> [PROBLEM TO SOLVE]
What is needed is an exact repeat of the lines from the line containing "be solved quickly." through the final line of the entries below, and nothing else.

[Records from a data collection]
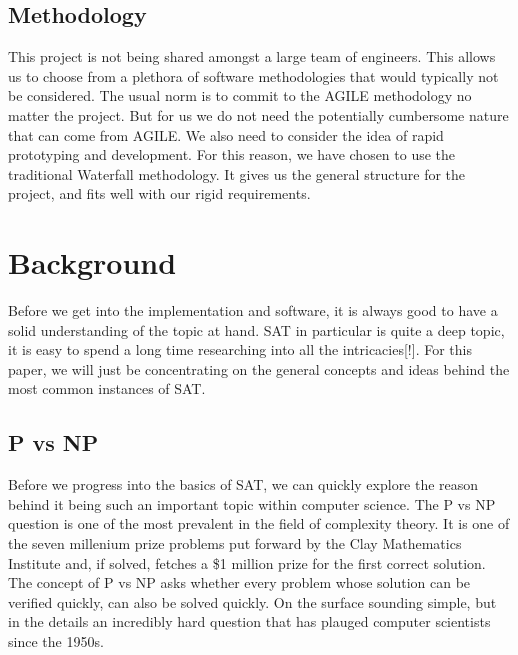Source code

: \documentclass{article}
\begin{document}

\subsection{Methodology}
This project is not being shared amongst a large team of engineers. This allows us to choose from a plethora of software methodologies that would typically not be considered. The usual norm is to commit to the AGILE methodology no matter the project. But for us we do not need the potentially cumbersome nature that can come from AGILE. We also need to consider the idea of rapid prototyping and development. For this reason, we have chosen to use the traditional Waterfall methodology. It gives us the general structure for the project, and fits well with our rigid requirements.

\section{Background}
Before we get into the implementation and software, it is always good to have a solid understanding
of the topic at hand. SAT in particular is quite a deep topic, it is easy to spend a long time
researching into all the intricacies[!]. For this paper, we will just be concentrating on the
general concepts and ideas behind the most common instances of SAT.

\subsection{P vs NP}
Before we progress into the basics of SAT, we can quickly explore the reason behind it being such an
important topic within computer science. The P vs NP question is one of the most prevalent in the
field of complexity theory. It is one of the seven millenium prize problems put forward by the Clay
Mathematics Institute and, if solved, fetches a \$1 million prize for the first correct solution.
The concept of P vs NP asks whether every problem whose solution can be verified quickly, can also
be solved quickly. On the surface sounding simple, but in the details an incredibly hard question
that has plauged computer scientists since the 1950s.
\end{document}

> [FINISHED TASK]
be solved quickly. On the surface sounding simple, but in the details an incredibly hard question
that has plauged computer scientists since the 1950s.
\end{document}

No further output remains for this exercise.